Lawrence D. Hogan: 'The Forgotten History of African American Baseball'
African American baseball history documented.
By Jacqueline Cutler
April 20, 2014 at 7:03 AM

A retired professor of history at Union County Community College, Lawrence D. Hogan, offers a detailed account of gifted black players, many of whom have been forgotten.

'The Forgotten History of African American Baseball’
By Lawrence D. Hogan
(Praeger, 269 pp., $48)

My late dad was the sort of sports fan who listened to a game on the radio, while watching another on TV and checking stats in the paper. One of his happiest moments was shaking Jackie Robinson’s hand in the spring of 1947, when Robinson integrated Major League baseball.

Though Dad tried drumming baseball history into me, I learned more decades later with my son. Those two would have had a religious experience making the trek up to Cooperstown. Instead, it was just the kid in the role of guide at the Baseball Hall of Fame, explaining the magnificence of Satchel Paige and how MLB history would be so different were the Negro Leagues included.

So when Lawrence D. Hogan, professor emeritus of history at Union County College in Cranford, wrote to me about his book, I was intrigued.

This is a book for the serious fan of history and baseball. Hogan does an excellent job of placing the players in their time, explaining what was going in this country that allowed the barriers in the first place and what happened as baseball evolved.

Here, he explains:

"(The) black major league baseball player, Moses Walker, who in the heady days of the 1880s came closer than any other African American ballplayer to achieving parity with whites, but had been ‘segregated out’ as Jim Crow became the American norm ..."

As with any non-fiction book, you could look up specific events and players, reading cover-to-cover gives a sense of how the game and America changed.

Hogan continues earnestly through the years. The book picks up speed when he gets to Satchel Paige on page 168. For those unaware of Paige’s feats, consider these:

"At his first professional tryout, he knocked 14 out of 15 cans off a fence from 60 feet.
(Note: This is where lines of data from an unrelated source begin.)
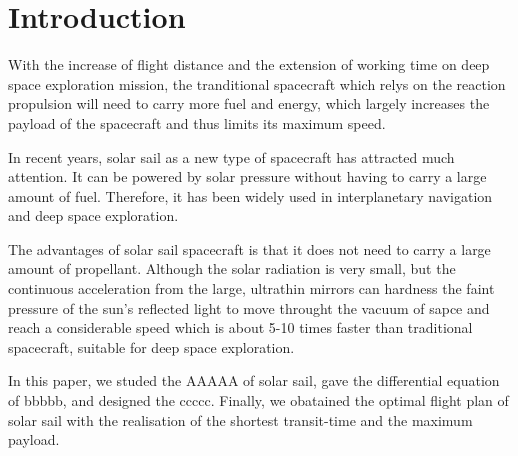 \documentclass[../Paper.tex]{subfiles}
\begin{document}
\section{Introduction}	


With the increase of flight distance and the extension of working time on deep space exploration mission, the tranditional spacecraft which relys on the reaction propulsion will need to carry more fuel and energy, which largely increases the payload of the spacecraft and thus limits its maximum speed.            

In recent years, solar sail as a new type of spacecraft has attracted much attention. It can be powered by solar pressure without having to carry a large amount of fuel. Therefore, it has been widely used in interplanetary navigation and deep space exploration. 


The advantages of solar sail spacecraft is that it does not need to carry a large amount of propellant. Although the solar radiation is very small, but the continuous acceleration from the large, ultrathin mirrors can hardness the faint pressure of the sun's reflected light to move throught the vacuum of sapce and reach a considerable speed which is about 5-10 times faster than traditional spacecraft, suitable for deep space exploration.            

In this paper, we studed the AAAAA of solar sail, gave the differential equation of bbbbb, and designed the ccccc. Finally, we obatained the optimal flight plan of solar sail with the realisation of the shortest transit-time and the maximum payload. 
\end{document}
While touring, a favorite trick was to set a ball on a box at home plate and bet he could hit it at least once in three times. He usually won.
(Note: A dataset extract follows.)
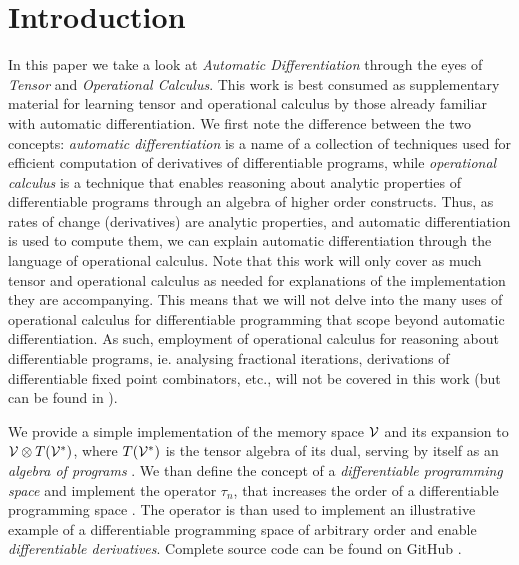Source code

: \section{Introduction}\label{sec:introduction}

In this paper we take a look at \emph{Automatic Differentiation} through the eyes of \emph{Tensor} and \emph{Operational Calculus}. This work is best consumed as supplementary material for learning tensor and operational calculus by those already familiar with automatic differentiation. We first note the difference between the two concepts: \emph{automatic differentiation} is a name of a collection of techniques used for efficient computation of derivatives of differentiable programs, while \emph{operational calculus} is a technique that enables reasoning about analytic properties of differentiable programs through an algebra of higher order constructs. Thus, as rates of change (derivatives) are analytic properties, and automatic differentiation is used to compute them, we can explain automatic differentiation through the language of operational calculus. Note that this work will only cover as much tensor and operational calculus as needed for explanations of the implementation they are accompanying. This means that we will not delve into the many uses of operational calculus for differentiable programming that scope beyond automatic differentiation. As such, employment of operational calculus for reasoning about differentiable programs, ie. analysing fractional iterations, derivations of differentiable fixed point combinators, etc., will not be covered in this work (but can be found in \cite{OperationalCalculus}).

We provide a simple implementation of the memory space $\mathcal{V}$ and its expansion to $\mathcal{V}\otimes T(\mathcal{V}^*)$, where $T(\mathcal{V}^*)$ is the tensor algebra of its dual, serving by itself as an \emph{algebra of programs} \cite[Definition~4.1]{OperationalCalculus}. We than define the concept of a \emph{differentiable programming space} and implement the operator $\tau_n$, that increases the order of a differentiable programming space \cite[Proposition~5.1]{OperationalCalculus}. The operator is than used to implement an illustrative example of a differentiable programming space of arbitrary order and enable \emph{differentiable derivatives}.
Complete source code can be found on GitHub \cite{dCpp}.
With two batters facing each other 6 inches apart, he would pitch between them, even knocking cigars out of their mouths."

His age was a moving target, and the St. Louis Browns official roster in 1953 listed his age: "September 11, 1892, * 1896, * 1900, * 1904. * (*Take your pick)."

Hogan also relays anecdotes of famous players such as John Henry Lloyd, better known as Pop, whose plaque in Cooperstown states he was "regarded as the finest shortstop in Negro baseball." When he wasn’t playing, Lloyd was a janitor at the main post office in Atlantic City.

The two best sections happen to involve New Jersey.

Hogan writes about the remarkable Paul Robeson, the Princeton-born singer, lawyer, civil rights activist and gifted athlete:

"Probably, no individual figure presents the 1920s goldenness and its ‘New Negroness’ better than a man who is usually remembered for his prowess in arenas other than those of athletic endeavors. Five springs into the golden decade of sports, an athletic champion returned to a field of play where he had starred as an undergraduate at Rutgers University."

Though everyone knows about Jackie Robinson breaking the color barrier, fewer can name the second trailblazer — Lawrence Eugene Doby, who was the first black player to integrate the American League when he began playing with the Cleveland Indians. Hogan relays recollections of Doby, who grew up in Paterson, from The Star-Ledger’s Jerry Izenberg:

"He told me how on his first day, he stood for five embarrassing minutes because no one would warm up with him, until Joe Gordon tossed him a ball."

Izenberg also recalled the day that Doby’s career could have imploded:

"As a redneck fan in St. Louis kept zinging him with sexual remarks about his wife, Helyn, Doby had more than he could handle."

Coach Bill McKechnie restrained Doby, Izenberg said, and the coach warned the player that if he let loose, no other black players would play in the majors for a decade.

This baseball season is still fresh enough that fans feel anything is possible. But it is worth learning what was impossible for gifted black players until 67 years ago this month — when Robinson broke baseball’s color line on April 15, 1947.